Daniel J. Green is an editorial consultant and freelance writer based in Asheville, N.C. In addition to his consulting work with organizations including the American Council on Exercise, International Association of Fire Fighters and Agriculture Future of America, Daniel writes an ongoing blog series covering lifestyle change for NBCbetter.com. He has also written feature articles for local publications in Western North Carolina (WNC), including WNC Parent and WNC Magazine.
ACE-SPONSORED RESEARCH: Can Stand-up Paddleboarding Stand Up to Scrutiny?
Stand-up paddleboarding (SUP) originates from modes of transport used by ancient cultures in Africa and South America and made its way to Southern California via the Hawaiian Islands in the early 2000s. Since then, this highly enjoyable activity has spread across the country. In addition to its growing popularity on the coasts, it’s not unusual to see packs of paddleboarders traversing rivers all over the nation’s interior.
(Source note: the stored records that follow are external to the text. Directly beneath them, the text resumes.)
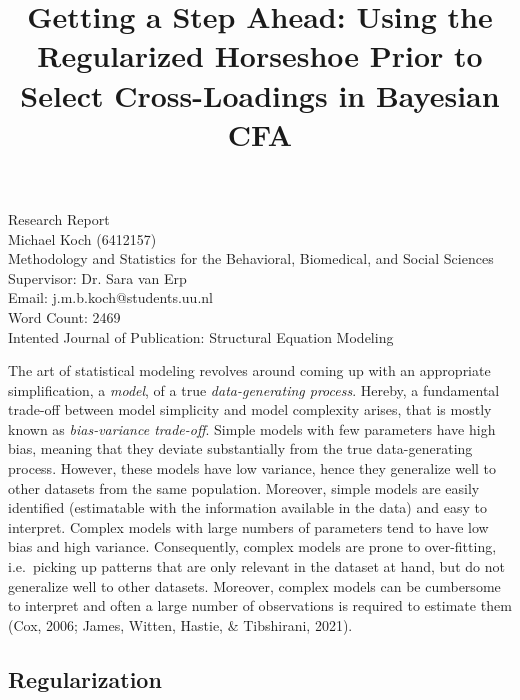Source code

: \documentclass[
  man,floatsintext]{apa6}
\title{Getting a Step Ahead: Using the Regularized Horseshoe Prior to Select Cross-Loadings in Bayesian CFA}
\author{\phantom{0}}
\date{}
\affiliation{\phantom{0}}
\begin{document}
\maketitle

\vfill
Research Report\\
Michael Koch (6412157)\\
Methodology and Statistics for the Behavioral, Biomedical, and Social Sciences \\
Supervisor: Dr. Sara van Erp \\ 
Email: j.m.b.koch@students.uu.nl \\
Word Count: 2469 \\
Intented Journal of Publication: Structural Equation Modeling \\

\setcounter{page}{0}
\thispagestyle{empty}
\pagestyle{plain}

\clearpage

The art of statistical modeling revolves around coming up with an appropriate simplification, a \emph{model}, of a true \emph{data-generating process}. Hereby, a fundamental trade-off between model simplicity and model complexity arises, that is mostly known as \emph{bias-variance trade-off}. Simple models with few parameters have high bias, meaning that they deviate substantially from the true data-generating process. However, these models have low variance, hence they generalize well to other datasets from the same population. Moreover, simple models are easily identified (estimatable with the information available in the data) and easy to interpret. Complex models with large numbers of parameters tend to have low bias and high variance. Consequently, complex models are prone to over-fitting, i.e.~picking up patterns that are only relevant in the dataset at hand, but do not generalize well to other datasets. Moreover, complex models can be cumbersome to interpret and often a large number of observations is required to estimate them (Cox, 2006; James, Witten, Hastie, \& Tibshirani, 2021).

\hypertarget{regularization}{%
\subsection{Regularization}\label{regularization}}
\end{document}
In addition, there are festivals, races and professional competitions that celebrate and help expand the popularity of the sport.
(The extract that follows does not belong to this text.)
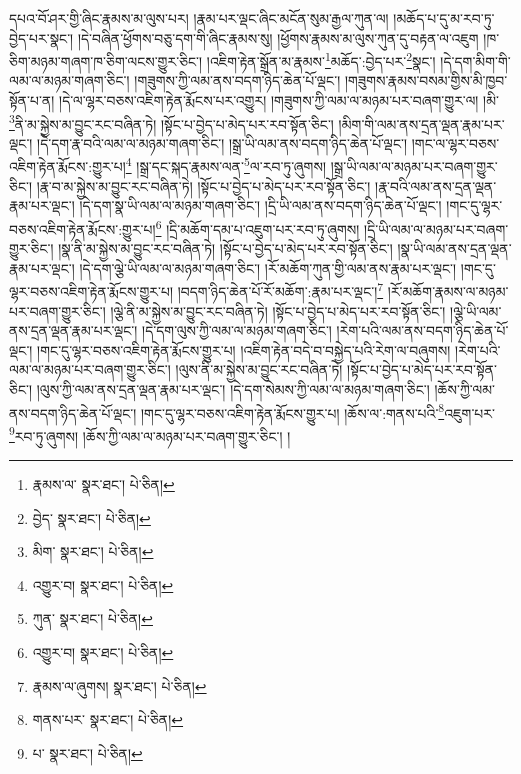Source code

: དཔའ་བོ་ཤར་གྱི་ཞིང་རྣམས་མ་ལུས་པར། །རྣམ་པར་ལྡང་ཞིང་མངོན་སུམ་རྒྱལ་ཀུན་ལ། །མཆོད་པ་དུ་མ་རབ་ཏུ་བྱེད་པར་སྣང་། །དེ་བཞིན་ཕྱོགས་བཅུ་དག་གི་ཞིང་རྣམས་སུ། །ཕྱོགས་རྣམས་མ་ལུས་ཀུན་དུ་བརྟན་ལ་འཇུག །ཁ་ཅིག་མཉམ་གཞག་ཁ་ཅིག་ལངས་གྱུར་ཅིང་། །འཇིག་རྟེན་སྒྲོན་མ་རྣམས་\footnote{རྣམས་ལ་  སྣར་ཐང་།  པེ་ཅིན། }མཆོད་:བྱེད་པར་\footnote{བྱེད་  སྣར་ཐང་།  པེ་ཅིན། }སྣང་། །དེ་དག་མིག་གི་ལམ་ལ་མཉམ་གཞག་ཅིང་། །གཟུགས་ཀྱི་ལམ་ནས་བདག་ཉིད་ཆེན་པོ་ལྡང་། །གཟུགས་རྣམས་བསམ་གྱིས་མི་ཁྱབ་སྟོན་པ་ན། །དེ་ལ་ལྷར་བཅས་འཇིག་རྟེན་རྨོངས་པར་འགྱུར། །གཟུགས་ཀྱི་ལམ་ལ་མཉམ་པར་བཞག་གྱུར་ལ། །མི་\footnote{མིག་  སྣར་ཐང་།  པེ་ཅིན། }ནི་མ་སྐྱེས་མ་བྱུང་རང་བཞིན་ཏེ། །སྟོང་པ་བྱེད་པ་མེད་པར་རབ་སྟོན་ཅིང་། །མིག་གི་ལམ་ནས་དྲན་ལྡན་རྣམ་པར་ལྡང་། །དེ་དག་རྣ་བའི་ལམ་ལ་མཉམ་གཞག་ཅིང་། །སྒྲ་ཡི་ལམ་ནས་བདག་ཉིད་ཆེན་པོ་ལྡང་། །གང་ལ་ལྷར་བཅས་འཇིག་རྟེན་རྨོངས་:གྱུར་པ།\footnote{འགྱུར་བ།  སྣར་ཐང་།  པེ་ཅིན། } །སྒྲ་དང་སྐད་རྣམས་ལན་\footnote{ཀུན་  སྣར་ཐང་།  པེ་ཅིན། }ལ་རབ་ཏུ་ཞུགས། །སྒྲ་ཡི་ལམ་ལ་མཉམ་པར་བཞག་གྱུར་ཅིང་། །རྣ་བ་མ་སྐྱེས་མ་བྱུང་རང་བཞིན་ཏེ། །སྟོང་པ་བྱེད་པ་མེད་པར་རབ་སྟོན་ཅིང་། །རྣ་བའི་ལམ་ནས་དྲན་ལྡན་རྣམ་པར་ལྡང་། །དེ་དག་སྣ་ཡི་ལམ་ལ་མཉམ་གཞག་ཅིང་། །དྲི་ཡི་ལམ་ནས་བདག་ཉིད་ཆེན་པོ་ལྡང་། །གང་དུ་ལྷར་བཅས་འཇིག་རྟེན་རྨོངས་:གྱུར་པ།\footnote{འགྱུར་བ།  སྣར་ཐང་།  པེ་ཅིན། } །དྲི་མཆོག་དམ་པ་འཇུག་པར་རབ་ཏུ་ཞུགས། །དྲི་ཡི་ལམ་ལ་མཉམ་པར་བཞག་གྱུར་ཅིང་། །སྣ་ནི་མ་སྐྱེས་མ་བྱུང་རང་བཞིན་ཏེ། །སྟོང་པ་བྱེད་པ་མེད་པར་རབ་སྟོན་ཅིང་། །སྣ་ཡི་ལམ་ནས་དྲན་ལྡན་རྣམ་པར་ལྡང་། །དེ་དག་ལྕེ་ཡི་ལམ་ལ་མཉམ་གཞག་ཅིང་། །རོ་མཆོག་ཀུན་གྱི་ལམ་ནས་རྣམ་པར་ལྡང་། །གང་དུ་ལྷར་བཅས་འཇིག་རྟེན་རྨོངས་གྱུར་པ། །བདག་ཉིད་ཆེན་པོ་རོ་མཆོག་:རྣམ་པར་ལྡང་།\footnote{རྣམས་ལ་ཞུགས།  སྣར་ཐང་།  པེ་ཅིན། } །རོ་མཆོག་རྣམས་ལ་མཉམ་པར་བཞག་གྱུར་ཅིང་། །ལྕེ་ནི་མ་སྐྱེས་མ་བྱུང་རང་བཞིན་ཏེ། །སྟོང་པ་བྱེད་པ་མེད་པར་རབ་སྟོན་ཅིང་། །ལྕེ་ཡི་ལམ་ནས་དྲན་ལྡན་རྣམ་པར་ལྡང་། །དེ་དག་ལུས་ཀྱི་ལམ་ལ་མཉམ་གཞག་ཅིང་། །རེག་པའི་ལམ་ནས་བདག་ཉིད་ཆེན་པོ་ལྡང་། །གང་དུ་ལྷར་བཅས་འཇིག་རྟེན་རྨོངས་གྱུར་པ། །འཇིག་རྟེན་བདེ་བ་བསྐྱེད་པའི་རེག་ལ་བཞུགས། །རེག་པའི་ལམ་ལ་མཉམ་པར་བཞག་གྱུར་ཅིང་། །ལུས་ནི་མ་སྐྱེས་མ་བྱུང་རང་བཞིན་ཏེ། །སྟོང་པ་བྱེད་པ་མེད་པར་རབ་སྟོན་ཅིང་། །ལུས་ཀྱི་ལམ་ནས་དྲན་ལྡན་རྣམ་པར་ལྡང་། །དེ་དག་སེམས་ཀྱི་ལམ་ལ་མཉམ་གཞག་ཅིང་། །ཆོས་ཀྱི་ལམ་ནས་བདག་ཉིད་ཆེན་པོ་ལྡང་། །གང་དུ་ལྷར་བཅས་འཇིག་རྟེན་རྨོངས་གྱུར་པ། །ཆོས་ལ་:གནས་པའི་\footnote{གནས་པར་  སྣར་ཐང་།  པེ་ཅིན། }འཇུག་པར་\footnote{པ་  སྣར་ཐང་།  པེ་ཅིན། }རབ་ཏུ་ཞུགས། །ཆོས་ཀྱི་ལམ་ལ་མཉམ་པར་བཞག་གྱུར་ཅིང་། །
Anecdotal reports from SUP enthusiasts suggest that participants derive many benefits from participating in the sport, including increased muscle strength, core conditioning, enhanced balance and improved cardiorespiratory conditioning.
The core workout comes from the constant need to maintain balance on an ever-shifting surface via contractions in the abdominal and other core muscles. Because there is limited data to support these claims, ACE enlisted a team of researchers led by John Porcari, Ph.D., at the University of Wisconsin–La Crosse to determine if the core muscles are sufficiently activated during stand-up paddleboarding to provide a training benefit.
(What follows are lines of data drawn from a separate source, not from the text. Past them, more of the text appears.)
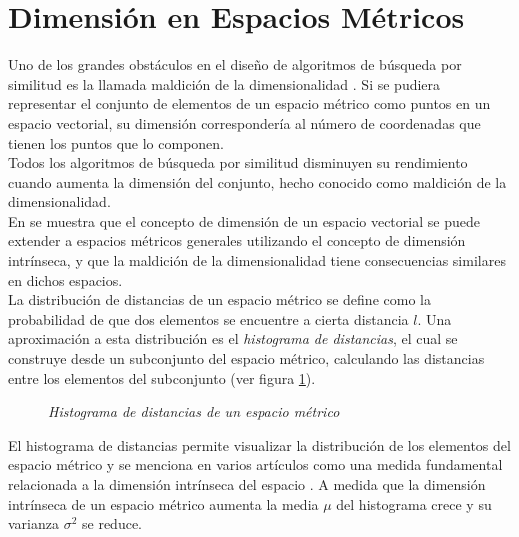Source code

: 


\section{Dimensi\'on en Espacios M\'etricos}

Uno de los grandes obst\'aculos en el dise\~no de algoritmos de b\'usqueda por similitud es la llamada maldici\'on de la dimensionalidad \cite{oursurvey}. Si se pudiera representar el conjunto de elementos de un espacio m\'etrico como puntos en un espacio vectorial, su dimensi\'on corresponder\'ia al n\'umero de coordenadas que tienen los puntos que lo componen. \\

Todos los algoritmos de b\'usqueda por similitud disminuyen su rendimiento cuando aumenta la  dimensi\'on del conjunto, hecho conocido como maldici\'on de la dimensionalidad. \\

En \cite{oursurvey} se muestra que el concepto de dimensi\'on de un espacio vectorial se puede extender a espacios m\'etricos generales utilizando el concepto de dimensi\'on intr\'inseca, y que la maldici\'on de la dimensionalidad tiene consecuencias similares en dichos espacios.\\

La distribuci\'on de distancias de un espacio m\'etrico se define como la probabilidad de que dos elementos se encuentre a cierta distancia $l$. Una aproximaci\'on a esta distribuci\'on es el \textit{histograma de distancias}, el cual se construye desde un subconjunto del espacio m\'etrico, calculando las distancias entre los elementos del subconjunto (ver figura \ref{defineH}).\\
 
 \begin{figure}[tb!]
\centerline{%
  }
  \caption [Histograma de distancias de un espacio m\'etrico]
  {\footnotesize {\textsl {Histograma de distancias de un espacio m\'etrico}}}
\label{defineH}
\end{figure}

El histograma de distancias permite visualizar la distribuci\'on de los elementos del espacio m\'etrico y se menciona en varios art\'iculos como una medida fundamental relacionada a la dimensi\'on intr\'inseca del espacio \cite{Bri95, CM97, cn00,alenex,CPZ98a}. A medida que la dimensi\'on intr\'inseca de un espacio m\'etrico aumenta la media  $\mu$ del histograma crece y su varianza $\sigma^{2}$ se reduce.\\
For the second study into the physiological effects of SUP, ACE enlisted the help of Jeanne Nichols, Ph.D., and her team of researchers at the University of California, San Diego, to determine and compare cardiorespiratory responses and the energy cost of SUP in both novice and experienced paddlers under laboratory and on-water conditions.
Study #1: Core Muscle Activation During Stand-up Paddleboarding
Autumn Vogel, B.S., John P. Porcari, Ph.D., Maria L. Cress, M.S., Clayton Camic, Ph.D., Attila Kovacs, Ph.D., Kimberly Radtke, M.S., and Carl Foster, Ph.D.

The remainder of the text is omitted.